Well I was sinking in sin, and I was sipping a gin, and I was starting to think ‘What’s left of me?’ I got my heartache on my sleeve, forget the birds and the bees: I got my macaroni cheese and my laxatives. Mirror, mirror on the wall, it was the ket that fucked it all, and now I’m locked inside the bathroom with a girl I don’t know. I had my cock out when she came into the room. And we were smoking. The rest is just a blur. The less I remember about it, the better. New guitar all the rage, my heart’s a brick in a cage. It’s at that critical stage: what’s left of me? We got the post-wedding-blues, our livers soaking in booze. It was the shots that really made a mess of me. We’re bigging up the biggest apple, gagging down the coldest Snapple, dehydration, rehydration, get some vitamin pills for fucksake. Newyorkism, ulcerism: Leave behind a trail of blood and jism and don’t answer the phone. The less I remember about it, the better.

Liner Notes


Someone once told me that songs (and novels, and paintings) are never truly finished – they’re only ever abandoned. With that in mind, there’s no clear line to be drawn between our first two albums because, by the time amanaplanacanalpanama was released in April 2010, we’d already written half of The All-Important Lie Detector Test. In fact, one of the main reasons we were so eager to get the first CD finished is because we wanted to crack on with the new songs we’d begun working on. By mid-2010 we were already playing early versions of songs like Emily Bones, Some Animals are More Equal Than Others, All Blood No Mary, Sapere Aude, and Bulletproof live. These new songs, we felt, were more focused than the previous ones, and they stood out in our set. This time, we were writing specifically for the band, instead of cobbling together different ideas that had been sitting around for years.

As it turned out, the condemned building we recorded amanaplanacanalpanama in (which we’d begun referring to affectionately as The Riff Factory) took a turn for the worse just as we were about to start pulling together songs for the second album. There was a blizzard and part of the roof collapsed under the weight of snow that was sitting on it, so we had to quickly collect all our stuff and relocate. Tom was working in IT for pottery firm at the time, and they had some space available upstairs at the back of their warehouse. It was a much bigger room than we were used to playing in and the drum sound was absolutely immense. So we transported all our stuff there, and set up our studio.

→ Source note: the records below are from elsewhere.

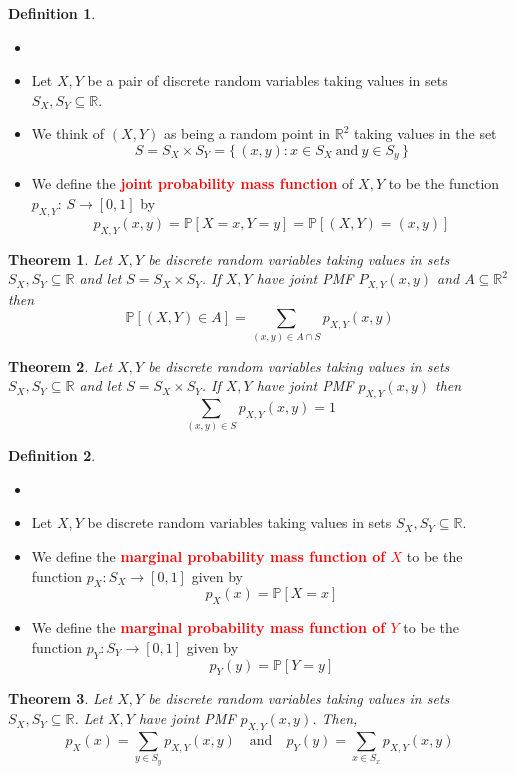 \documentclass{article}
\newcommand{\PP}{\mathbb{P}}
\newcommand{\R}{\mathbb{R}}
\newcommand{\bfred}[1]{\textcolor{red}{\textbf{#1}}}
\theoremstyle{plain}
\newtheorem{thm}{Theorem}[section]
\theoremstyle{definition}
\newtheorem{defn}{Definition}[section]
\theoremstyle{remark}
\begin{document}
\begin{defn}
    \begin{itemize}
        \item []
        \item Let $X,Y$ be a pair of discrete random variables taking values in sets $S_X,S_Y\subseteq\R$.
        \item We think of $(X,Y)$ as being a random point in $\R^2$ taking values in the set \[S=S_X\times S_Y=\{\,(x,y):x\in S_X \ \text{and} \ y\in S_y\,\}\] 
        \item We define the \bfred{joint probability mass function} of $X,Y$ to be the function $p_{X,Y}$: $S\rightarrow[0,1]$ by \[p_{X,Y}(x,y)=\PP[X=x,Y=y]=\PP[(X,Y)=(x,y)]\]
    \end{itemize}
\end{defn}

\begin{thm}
    Let $X,Y$ be discrete random variables taking values in sets $S_X,S_Y\subseteq\R$ and let $S=S_X\times S_Y$. If $X,Y$ have joint PMF $P_{X,Y}(x,y)$ and $A\subseteq\R^2$ then \[\PP[(X,Y)\in A]=\sum_{(x,y)\in A \cap S}p_{X,Y}(x,y)\]
\end{thm}

\begin{thm}
    Let $X,Y$ be discrete random variables taking values in sets $S_X,S_Y\subseteq\R$ and let $S=S_X\times S_Y$. If $X,Y$ have joint PMF $p_{X,Y}(x,y)$ then \[\sum_{(x,y)\in S}p_{X,Y}(x,y)=1\]
\end{thm}

\begin{defn}
    \begin{itemize}
        \item []
        \item Let $X,Y$ be discrete random variables taking values in sets $S_X,S_Y\subseteq\R$.
        \item We define the \bfred{marginal probability mass function of $X$} to be the function $p_X:S_X\rightarrow[0,1]$ given by \[p_X(x)=\PP[X=x]\] 
        \item We define the \bfred{marginal probability mass function of $Y$} to be the function $p_Y:S_Y\rightarrow[0,1]$ given by \[p_Y(y)=\PP[Y=y]\]
    \end{itemize}
\end{defn}

\begin{thm}
    Let $X,Y$ be discrete random variables taking values in sets $S_X,S_Y\subseteq\R$. Let $X,Y$ have joint PMF $p_{X,Y}(x,y)$. Then, \[p_X(x)=\sum_{y\in S_y}p_{X,Y}(x,y)\quad\text{and}\quad p_Y(y)=\sum_{x\in S_x}p_{X,Y}(x,y)\]
\end{thm}
\end{document}

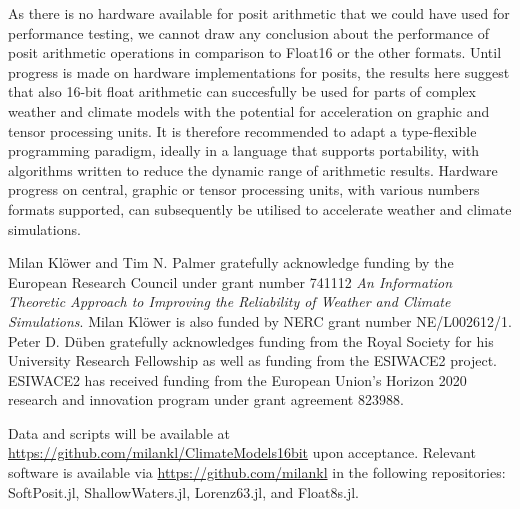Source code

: \documentclass[draft]{agujournal2019}
\begin{document}
As there is no hardware available for posit arithmetic that we could have used for performance testing, we cannot draw any conclusion about the performance of posit arithmetic operations in comparison to Float16 or the other formats.
Until progress is made on hardware implementations for posits, the results here suggest that also 16-bit float arithmetic can succesfully be used for parts of complex weather and climate models with the potential for acceleration on graphic and tensor processing units.
It is therefore recommended to adapt a type-flexible programming paradigm, ideally in a language that supports portability, with algorithms written to reduce the dynamic range of arithmetic results.
Hardware progress on central, graphic or tensor processing units, with various numbers formats supported, can subsequently be utilised to accelerate weather and climate simulations.


\acknowledgments
Milan Kl\"{o}wer and Tim N. Palmer gratefully acknowledge funding by the European Research Council under grant number 741112 \emph{An Information Theoretic Approach to Improving the Reliability of Weather and Climate Simulations}. Milan Kl\"{o}wer is also funded by NERC grant number NE/L002612/1.  Peter D. D\"{u}ben gratefully acknowledges funding from the Royal Society for his University Research Fellowship as well as funding from the ESIWACE2 project. ESIWACE2 has received funding from the European Union's Horizon 2020 research and innovation program under grant agreement 823988.

Data and scripts will be available at
\url{https://github.com/milankl/ClimateModels16bit} upon acceptance. Relevant software is available via \url{https://github.com/milankl} in the following repositories: SoftPosit.jl, ShallowWaters.jl, Lorenz63.jl, and Float8s.jl.


\end{document}
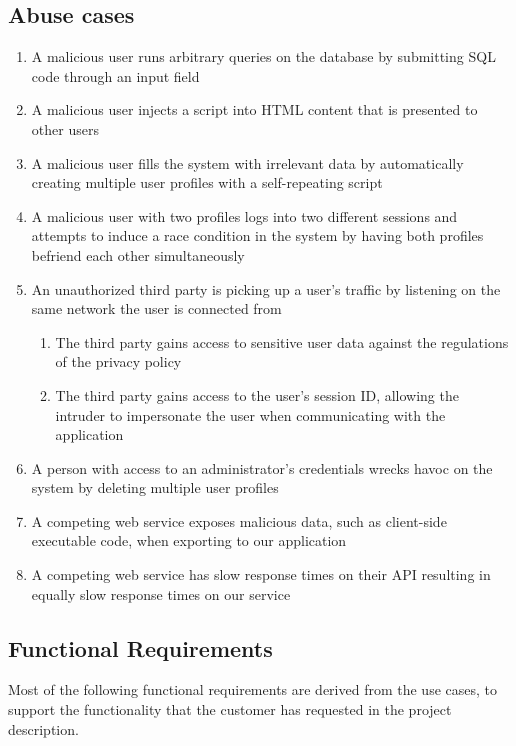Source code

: \documentclass[a4paper]{article}
\begin{document}
\subsection{Abuse cases}
\begin{enumerate}
\item A malicious user runs arbitrary queries on the database by submitting SQL code through an input field
\item A malicious user injects a script into HTML content that is presented to other users
\item A malicious user fills the system with irrelevant data by automatically creating multiple user profiles with a self-repeating script
\item A malicious user with two profiles logs into two different sessions and attempts to induce a race condition in the system by having both profiles befriend each other simultaneously
\item An unauthorized third party is picking up a user's traffic by listening on the same network the user is connected from
	\begin{enumerate}
		\item The third party gains access to sensitive user data against the regulations of the privacy policy
		\item The third party gains access to the user's session ID, allowing the intruder to impersonate the user when communicating with the application
	\end{enumerate}
\item A person with access to an administrator's credentials wrecks havoc on the system by deleting multiple user profiles
\item A competing web service exposes malicious data, such as client-side executable code, when exporting to our application
\item A competing web service has slow response times on their API resulting in equally slow response times on our service
\end{enumerate}

\subsection{Functional Requirements}
Most of the following functional requirements are derived from the use cases, to support the functionality that the customer has requested in the project description. 
\end{document}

But there was one problem: whereas on the first album we all lived in Stoke-on-Trent (and Tom and I lived together in the same house) we now lived not only in different houses but in different cities. Tom (AKA Withnail) was still in Stoke in the house he and I had shared, but Matt was in Sheffield, and I’d moved into a flat in Manchester. We were no longer able to meet up and jam after work, or whenever we felt the urge. Instead, we had to organise ‘band weekends’ that were much more about getting fucked up than they were about recording.

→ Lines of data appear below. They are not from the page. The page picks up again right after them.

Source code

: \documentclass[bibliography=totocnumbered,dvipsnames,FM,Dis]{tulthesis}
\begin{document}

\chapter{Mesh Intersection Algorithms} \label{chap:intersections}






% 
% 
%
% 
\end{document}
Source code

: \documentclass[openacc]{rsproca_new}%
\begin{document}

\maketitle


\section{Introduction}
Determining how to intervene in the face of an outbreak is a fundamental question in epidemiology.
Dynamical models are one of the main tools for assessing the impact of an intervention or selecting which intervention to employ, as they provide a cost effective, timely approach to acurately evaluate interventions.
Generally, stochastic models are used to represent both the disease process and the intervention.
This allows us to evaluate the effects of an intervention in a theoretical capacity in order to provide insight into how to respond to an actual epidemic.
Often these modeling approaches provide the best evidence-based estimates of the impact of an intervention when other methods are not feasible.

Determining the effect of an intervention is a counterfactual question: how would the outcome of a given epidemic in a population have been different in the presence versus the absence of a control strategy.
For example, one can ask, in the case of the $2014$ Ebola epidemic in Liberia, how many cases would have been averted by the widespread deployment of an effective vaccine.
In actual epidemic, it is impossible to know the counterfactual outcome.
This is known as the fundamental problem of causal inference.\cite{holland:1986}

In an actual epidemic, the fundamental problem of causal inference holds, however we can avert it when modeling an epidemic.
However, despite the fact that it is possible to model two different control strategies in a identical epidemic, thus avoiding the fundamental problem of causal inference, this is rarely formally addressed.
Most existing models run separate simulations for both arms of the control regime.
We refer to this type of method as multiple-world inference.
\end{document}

It usually went like this: we’d meet at the studio on a Friday night, jam a bit, and then go to Asda and buy a couple of litre bottles of gin and some fizzy orange and tonic, and some snacks, and about 40 stubby beers, and take it back to Tom’s house. Through the night, we’d mess about with songs in the little studio upstairs and work our way through the booze, with our creative ideas (and the execution of those creative ideas) becoming more and more outlandish as the ullage in the gin bottle grew larger. Then we’d watch some TV (Sell Me the Answer, The Kyle Files, and Kenny Vs Spenny being three of our favourites) and invariably feel the need to crash out, with Matt and I usually sleeping together in my bed in my former bedroom. On Saturdays we’d eventually feel compos enough go back to the studio in the early afternoon, but within a few hours we’d be itching to get back to Tom’s house and to the strong liquor we’d stashed there. On Sundays we’d sometimes go back to the studio again before Matt headed to Sheffield and I got the train to Manchester. Throughout the week, we’d email ideas (and insults) to each other as the songs took shape.

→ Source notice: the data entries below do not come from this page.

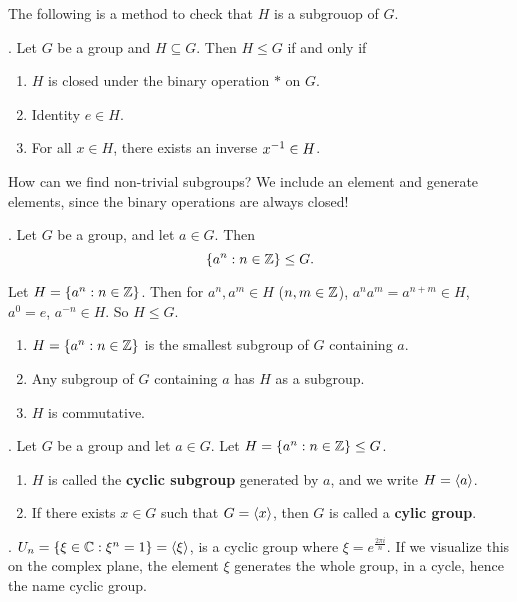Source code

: The following is a method to check that \(H\) is a subgrouop of \(G\).

\thm. Let \(G\) be a group and \(H \subseteq G\). Then \(H \leq G\) if and only if
\begin{enumerate}
    \item \(H\) is closed under the binary operation \(*\) on \(G\).
    \item Identity \(e \in H\).
    \item For all \(x \in H\), there exists an inverse \(x^{-1} \in H\).
\end{enumerate}

How can we find non-trivial subgroups? We include an element and generate elements, since the binary operations are always closed!

\thm. Let \(G\) be a group, and let \(a \in G\). Then
\[
    \{a^n : n \in \mathbb{Z}\} \leq G.
\]

\pf Let \(H = \{a^n : n \in \mathbb{Z}\}\). Then for \(a^n, a^m \in H\) (\(n, m \in \mathbb{Z}\)), \(a^na^m = a^{n+m} \in H\), \(a^0 = e\), \(a^{-n} \in H\). So \(H \leq G\).

\rmk
\begin{enumerate}
    \item \(H = \{a^n : n \in \mathbb{Z}\}\) is the smallest subgroup of \(G\) containing \(a\).
    \item Any subgroup of \(G\) containing \(a\) has \(H\) as a subgroup.
    \item \(H\) is commutative.
\end{enumerate}

.  Let \(G\) be a group and let \(a \in G\). Let \(H = \{a^n : n \in \mathbb{Z}\} \leq G\).
\begin{enumerate}
    \item \(H\) is called the \textbf{cyclic subgroup} generated by \(a\), and we write \(H = \left\langle a \right\rangle\).
    \item If there exists \(x \in G\) such that \(G = \left\langle x \right\rangle\), then \(G\) is called a \textbf{cylic group}.
\end{enumerate}

\ex. \(U_n = \{\xi \in \mathbb{C} : \xi^n = 1\} = \left\langle \xi \right\rangle\), is a cyclic group where \(\xi = e^{\frac{2\pi i}{n}}\). If we visualize this on the complex plane, the element \(\xi\) generates the whole group, in a cycle, hence the name cyclic group.
\pagebreak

One important step up on the lyrics to this album was this process of collaboration over email. On the first album Matt and I shared lyric duties but we never wrote a song together. Each lyric was written either by me or by him. On this album we worked together on a number of songs, which is something I’d always wanted to try, because it’s what Nick and Richey did in Manic Street Preachers. Emily Bones, Violet Magnetique, Some Animals, Sapere Aude, and Bulletproof are mine and Stendhal Sweetheart and The Lost Ideology of Feudal Japan are Matt’s. All the others – All blood No Mary, Swansong [Epic], Columbine&Absalom, E942, and Dirty Shirley we wrote together.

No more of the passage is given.